Takeaway points of the session:

- CNNs vulnerabilities: Spatial Transformer Networks to alleviate their shortcomings and building a robust dataset for identity recognition tasks (applicable to other computer vision problems) by applying different types of noise and kernel based affine transformations.

- Using embedding representation for multiclass image classification and understanding how to apply triplet loss to your own dataset.

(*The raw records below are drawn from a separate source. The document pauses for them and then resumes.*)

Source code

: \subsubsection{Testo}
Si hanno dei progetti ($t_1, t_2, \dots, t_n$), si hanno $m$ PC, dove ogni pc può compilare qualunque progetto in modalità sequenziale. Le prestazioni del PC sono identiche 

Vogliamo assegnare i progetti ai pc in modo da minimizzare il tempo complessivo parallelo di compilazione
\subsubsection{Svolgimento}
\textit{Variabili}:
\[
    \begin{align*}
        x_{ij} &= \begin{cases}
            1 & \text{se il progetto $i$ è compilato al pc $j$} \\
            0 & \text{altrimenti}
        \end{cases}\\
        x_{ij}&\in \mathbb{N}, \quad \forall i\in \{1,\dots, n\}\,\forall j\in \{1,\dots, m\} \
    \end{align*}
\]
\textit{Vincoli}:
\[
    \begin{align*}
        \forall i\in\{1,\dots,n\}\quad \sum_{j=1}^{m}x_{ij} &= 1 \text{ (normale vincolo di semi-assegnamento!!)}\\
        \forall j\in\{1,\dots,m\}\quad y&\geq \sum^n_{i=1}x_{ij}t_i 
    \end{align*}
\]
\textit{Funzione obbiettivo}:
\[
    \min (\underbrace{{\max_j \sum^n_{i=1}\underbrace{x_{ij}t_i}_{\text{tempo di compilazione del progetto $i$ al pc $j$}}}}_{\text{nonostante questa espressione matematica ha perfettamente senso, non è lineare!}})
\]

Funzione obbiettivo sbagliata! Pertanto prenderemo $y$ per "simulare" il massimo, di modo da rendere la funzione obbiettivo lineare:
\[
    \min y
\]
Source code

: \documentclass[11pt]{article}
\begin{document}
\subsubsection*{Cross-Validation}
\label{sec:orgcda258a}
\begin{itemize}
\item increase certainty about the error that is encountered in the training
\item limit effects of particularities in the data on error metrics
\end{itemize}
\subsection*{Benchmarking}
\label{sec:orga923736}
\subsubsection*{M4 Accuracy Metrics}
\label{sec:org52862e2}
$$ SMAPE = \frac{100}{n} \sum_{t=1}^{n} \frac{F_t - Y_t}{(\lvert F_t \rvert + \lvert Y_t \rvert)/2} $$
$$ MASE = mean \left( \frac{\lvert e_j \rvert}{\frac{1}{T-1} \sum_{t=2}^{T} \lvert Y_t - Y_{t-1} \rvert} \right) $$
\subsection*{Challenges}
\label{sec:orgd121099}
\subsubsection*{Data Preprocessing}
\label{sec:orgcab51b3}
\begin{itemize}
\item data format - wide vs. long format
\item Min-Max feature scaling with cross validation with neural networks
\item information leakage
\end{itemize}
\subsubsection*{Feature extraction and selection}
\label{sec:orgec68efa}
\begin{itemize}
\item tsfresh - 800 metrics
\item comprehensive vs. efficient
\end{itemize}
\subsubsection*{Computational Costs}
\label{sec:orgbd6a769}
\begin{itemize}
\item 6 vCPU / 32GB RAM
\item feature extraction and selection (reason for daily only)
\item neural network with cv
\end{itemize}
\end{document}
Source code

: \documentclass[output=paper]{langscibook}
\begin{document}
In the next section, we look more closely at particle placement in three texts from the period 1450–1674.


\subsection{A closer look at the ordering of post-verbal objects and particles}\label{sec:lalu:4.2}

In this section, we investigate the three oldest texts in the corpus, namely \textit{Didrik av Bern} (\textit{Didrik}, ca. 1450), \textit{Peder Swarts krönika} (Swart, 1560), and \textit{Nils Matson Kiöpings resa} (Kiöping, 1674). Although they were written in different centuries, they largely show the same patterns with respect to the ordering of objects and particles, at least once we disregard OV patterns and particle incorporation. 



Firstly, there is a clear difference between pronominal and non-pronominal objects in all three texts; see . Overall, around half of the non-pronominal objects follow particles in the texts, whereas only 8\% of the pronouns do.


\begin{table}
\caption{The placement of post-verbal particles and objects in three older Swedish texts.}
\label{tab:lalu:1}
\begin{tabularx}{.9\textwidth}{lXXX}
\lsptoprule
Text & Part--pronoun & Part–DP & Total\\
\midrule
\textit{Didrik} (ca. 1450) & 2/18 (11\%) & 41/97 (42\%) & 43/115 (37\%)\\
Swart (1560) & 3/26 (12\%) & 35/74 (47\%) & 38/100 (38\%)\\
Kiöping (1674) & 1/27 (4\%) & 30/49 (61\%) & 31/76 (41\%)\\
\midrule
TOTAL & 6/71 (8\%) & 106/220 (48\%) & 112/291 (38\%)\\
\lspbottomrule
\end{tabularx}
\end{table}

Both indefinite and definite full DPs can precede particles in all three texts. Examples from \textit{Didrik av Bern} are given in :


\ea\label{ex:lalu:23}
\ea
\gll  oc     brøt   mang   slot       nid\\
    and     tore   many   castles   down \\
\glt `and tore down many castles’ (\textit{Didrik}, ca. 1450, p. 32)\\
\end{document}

Traditional Convolutional Neural Networks are a widespread architecture among Deep Learning practitioners, just as a reminder: they’re based on the use of small (usually 3×3 or 5×5) matrices called kernels whose element values are learnt by the network itself. Kernels are applied to the images to process by means of an operation called convolution and, as a result, different features from the original image are remarked. The most shallow layers will be able to extract the most basic features and the deeper it gets, most complex features will be retrieved using as a base the previous ones. When tackling the problem of making our Pepper robot able to recognize our colleagues, we noticed that the different CNN based architecture we tried were not complex enough (or maybe too linear) to extract the necessary features to be able to distinguish one face from a different one (something tricky since most of us look very similar: ears, eyes, eyebrows, lips, mouth, nose…), limited data is also a problem, but one of the most overlooked problems is CNN’s vulnerability: it’s extremely easy to deceive them by making human eye imperceptible changes to an image.
The first serious change we attempted was to drop the typical Softmax layer used for most classification problems in Deep Learning and let the network output an embedding representation, which is basically to represent each image as a n position vector. By letting the network learn how to represent each image as an embedding we’re actually being able to represent each image for each class (each colleague) as a vector in a n-dimensional space, in a way that images from the same person should be close to each other but images from different looking persons should be far from each other.
So we need our network to learn a robust embedding function and in order to achieve this we must provide it our training set in a different way. Traditionally the training set consisted on image-label pairs; with the mentioned approach we’ll provide for our network to train, triplets of images. Each triplet consists of an anchor (this is an image of the person associated to the label), a positive example (an image of the person associated to the label but different from the anchor) and a negative example (an image of a person associated to a different label).
An important advantage of this triplet loss+embedding approach is that, if the learnt embedding function is robust enough, adding a new person for our robot to identify should be as easy as providing an image and a label of our new colleague, avoiding all the hassle of gathering thousands of pictures and retraining with the whole dataset.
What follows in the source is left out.